Serum samples were collected from 127 (41%) of the 312 participants and tested for SARS‐CoV antibodies; all the samples were negative (Table 2). One or more potential SARS symptoms were reported by 17 participants, 8 (47%) of whom provided samples for testing and had no detectable SARS‐CoV antibodies. Four of these participants reported a combination of symptoms that met the clinical criteria for SARS. However, three were tested and had no detectable SARS‐CoV antibodies. The fourth was an adolescent whose parents did not consent to having a blood sample drawn. Other than being seated three rows in front of the index patient on a domestic flight, she had no known exposures to SARS patients and had never traveled to any SARS‐affected regions. Her illness was mild and resolved after 5 days.
Table 2.
| SARS‐CoV status | ||||
|---|---|---|---|---|
| Total number of participants | Number tested (% of total) | Number positive | ||
| Total completing interview | 312 | 127 (41) | 0 | |
| No symptoms‡ | 258 | 95 (37) | 0 | |
| At least one symptom‡ | 17 | 8 (47) | 0 | |
| Fever | 9 | 5 (56) | 0 | |
| Cough | 12 | 6 (50) | 0 | |
| Shortness of breath | 4 | 4 (100) | 0 | |
| SARS‐like illness‡ | 4 | 3 (75) | 0 | |
SARS = severe acute respiratory syndrome; SARS‐CoV antibody = antibody to SARS coronavirus.
Denominators vary because of missing values.
Refers to the period 2 to 10 days after flight.
To assess the randomness of participant distribution throughout the aircraft cabins, a nearest neighbor analysis 15 was performed. Results did not demonstrate significant geographic clustering of participants (p > 0.05) in any of the flights. In addition, analyses were performed to address concerns that this investigation had insufficient power to detect SARS‐CoV transmission aboard aircraft. Using the Poisson distribution, we calculated a hypothetical attack rate, given our sample size of 127 (the total number of participants with serologic results), an alpha of 0.05, and a beta of 0.2. We determined that the probability of observing zero cases was consistent with an attack rate of less than 3%. If the true rate of transmission aboard aircraft is greater than 3%, then there would have been a 95% probability of finding at least one case of aircraft exposure‐related SARS among the 127 persons tested for SARS‐CoV antibodies.
Discussion
No infection resulting from transmission of SARS‐CoV was documented aboard seven commercial flights that carried persons with SARS. Among the 312 passengers and crew interviewed and the 127 whose serum samples were tested, 4 met the clinical case criteria but 3 were found to be negative for SARS‐CoV antibodies and did not meet the SARS clinical case definition. Because the fourth suspect case patient did not consent to provide a blood sample, laboratory evaluation was not possible.

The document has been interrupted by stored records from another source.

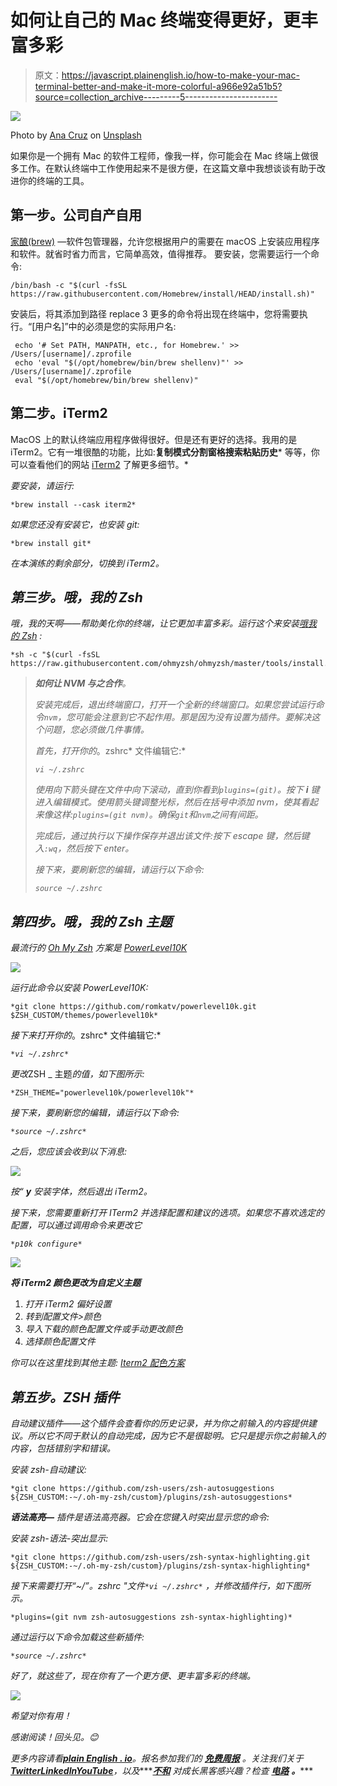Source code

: # 如何让自己的 Mac 终端变得更好，更丰富多彩

> 原文：<https://javascript.plainenglish.io/how-to-make-your-mac-terminal-better-and-make-it-more-colorful-a966e92a51b5?source=collection_archive---------5----------------------->

![](img/c67c15ef1e222283b1a64268ce5bbcdb.png)

Photo by [Ana Cruz](https://unsplash.com/@anacruzbaeza?utm_source=unsplash&utm_medium=referral&utm_content=creditCopyText) on [Unsplash](https://unsplash.com/s/photos/colorful?utm_source=unsplash&utm_medium=referral&utm_content=creditCopyText)

如果你是一个拥有 Mac 的软件工程师，像我一样，你可能会在 Mac 终端上做很多工作。在默认终端中工作使用起来不是很方便，在这篇文章中我想谈谈有助于改进你的终端的工具。

## 第一步。公司自产自用

[家酿(brew)](https://brew.sh/) —软件包管理器，允许您根据用户的需要在 macOS 上安装应用程序和软件。就省时省力而言，它简单高效，值得推荐。
要安装，您需要运行一个命令:

```
/bin/bash -c "$(curl -fsSL https://raw.githubusercontent.com/Homebrew/install/HEAD/install.sh)"
```

安装后，将其添加到路径 replace 3 更多的命令将出现在终端中，您将需要执行。“[用户名]”中的必须是您的实际用户名:

```
 echo '# Set PATH, MANPATH, etc., for Homebrew.' >> /Users/[username]/.zprofile
 echo 'eval "$(/opt/homebrew/bin/brew shellenv)"' >> /Users/[username]/.zprofile
 eval "$(/opt/homebrew/bin/brew shellenv)"
```

## 第二步。iTerm2

MacOS 上的默认终端应用程序做得很好。但是还有更好的选择。我用的是 iTerm2。它有一堆很酷的功能，比如:****复制模式******分割窗格******搜索******粘贴历史*** 等等，你可以查看他们的网站 [iTerm2](https://iterm2.com/) 了解更多细节。*

*要安装，请运行:*

```
*brew install --cask iterm2*
```

*如果您还没有安装它，也安装 git:*

```
*brew install git*
```

*在本演练的剩余部分，切换到 iTerm2。*

## *第三步。哦，我的 Zsh*

*哦，我的天啊——帮助美化你的终端，让它更加丰富多彩。运行这个来安装[哦我的 Zsh](https://ohmyz.sh/) :*

```
*sh -c "$(curl -fsSL https://raw.githubusercontent.com/ohmyzsh/ohmyzsh/master/tools/install.sh)"*
```

> ***如何让 NVM 与之合作**。*
> 
> *安装完成后，退出终端窗口，打开一个全新的终端窗口。如果您尝试运行命令`nvm`，您可能会注意到它不起作用。那是因为没有设置为插件。要解决这个问题，您必须做几件事情。*
> 
> *首先，打开你的*。zshrc* 文件编辑它:*
> 
> *`vi ~/.zshrc`*
> 
> *使用向下箭头键在文件中向下滚动，直到你看到`plugins=(git)`。按下 **i** 键进入编辑模式。使用箭头键调整光标，然后在括号中添加 nvm，使其看起来像这样:`plugins=(git nvm)`。确保`git`和`nvm`之间有间距。*
> 
> *完成后，通过执行以下操作保存并退出该文件:按下 escape 键，然后键入`:wq`，然后按下 enter。*
> 
> *接下来，要刷新您的编辑，请运行以下命令:*
> 
> *`source ~/.zshrc`*

## *第四步。哦，我的 Zsh 主题*

*最流行的 [Oh My Zsh](https://ohmyz.sh/) 方案是 [PowerLevel10K](https://github.com/romkatv/powerlevel10k)*

*![](img/42a5a89c1db13735a7f63228f257f5f8.png)*

*运行此命令以安装 PowerLevel10K:*

```
*git clone https://github.com/romkatv/powerlevel10k.git $ZSH_CUSTOM/themes/powerlevel10k*
```

*接下来打开你的*。zshrc* 文件编辑它:*

*`*vi ~/.zshrc*`*

*更改*ZSH _ 主题*的值，如下图所示:*

```
*ZSH_THEME="powerlevel10k/powerlevel10k"*
```

*接下来，要刷新您的编辑，请运行以下命令:*

*`*source ~/.zshrc*`*

*之后，您应该会收到以下消息:*

*![](img/b0dea2254943e4e321f692ff145912c6.png)*

*按“ **y** 安装字体，然后退出 iTerm2。*

*接下来，您需要重新打开 ITerm2 并选择配置和建议的选项。如果您不喜欢选定的配置，可以通过调用命令来更改它*

*`*p10k configure*`*

*![](img/65696320ad91f81b9be9a8dbaf85e03b.png)*

***将 iTerm2 颜色更改为自定义主题***

1.  *打开 iTerm2 偏好设置*
2.  *转到配置文件>颜色*
3.  *导入下载的颜色配置文件或手动更改颜色*
4.  *选择颜色配置文件*

*你可以在这里找到其他主题: [Iterm2 配色方案](https://iterm2colorschemes.com/)*

## *第五步。ZSH 插件*

*自动建议插件——这个插件会查看你的历史记录，并为你之前输入的内容提供建议。所以它不同于默认的自动完成，因为它不是很聪明。它只是提示你之前输入的内容，包括错别字和错误。*

*安装 zsh-自动建议:*

```
*git clone https://github.com/zsh-users/zsh-autosuggestions 
${ZSH_CUSTOM:-~/.oh-my-zsh/custom}/plugins/zsh-autosuggestions*
```

***语法高亮—** 插件是语法高亮器。它会在您键入时突出显示您的命令:*

*安装 zsh-语法-突出显示:*

```
*git clone https://github.com/zsh-users/zsh-syntax-highlighting.git 
${ZSH_CUSTOM:-~/.oh-my-zsh/custom}/plugins/zsh-syntax-highlighting*
```

*接下来需要打开“~/”。zshrc "文件`*vi ~/.zshrc*` ，并修改插件行，如下图所示。*

```
*plugins=(git nvm zsh-autosuggestions zsh-syntax-highlighting)*
```

*通过运行以下命令加载这些新插件:*

*`*source ~/.zshrc*`*

*好了，就这些了，现在你有了一个更方便、更丰富多彩的终端。*

*![](img/9c853a53373e081d3c18389ac30c790b.png)*

*希望对你有用！*

*感谢阅读！回头见。😊*

**更多内容请看*[***plain English . io***](https://plainenglish.io/)*。报名参加我们的* [***免费周报***](http://newsletter.plainenglish.io/) *。关注我们关于*[***Twitter***](https://twitter.com/inPlainEngHQ)[***LinkedIn***](https://www.linkedin.com/company/inplainenglish/)*[***YouTube***](https://www.youtube.com/channel/UCtipWUghju290NWcn8jhyAw)***，以及****[***不和***](https://discord.gg/GtDtUAvyhW) *对成长黑客感兴趣？检查* [***电路***](https://circuit.ooo/) ***。******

Other investigations that examined the risk of SARS‐CoV transmission aboard aircraft have recently been published. 8–11 However, we questioned whether all reported cases truly represented in‐flight transmission because not all index patients included in these studies had laboratory‐confirmed SARS‐CoV infection. Moreover, most cases of presumed secondary transmission occurred among persons who had visited SARS‐affected regions within the incubation period, leaving open the possibility that transmission could have occurred before boarding the flight. For example, Olsen 10 and colleagues reported that 22 of 119 passengers and crew were potentially infected during a flight from Hong Kong to Beijing. Although transmission seems likely to have occurred, the index patient was not laboratory confirmed and the flight originated in a SARS‐affected area.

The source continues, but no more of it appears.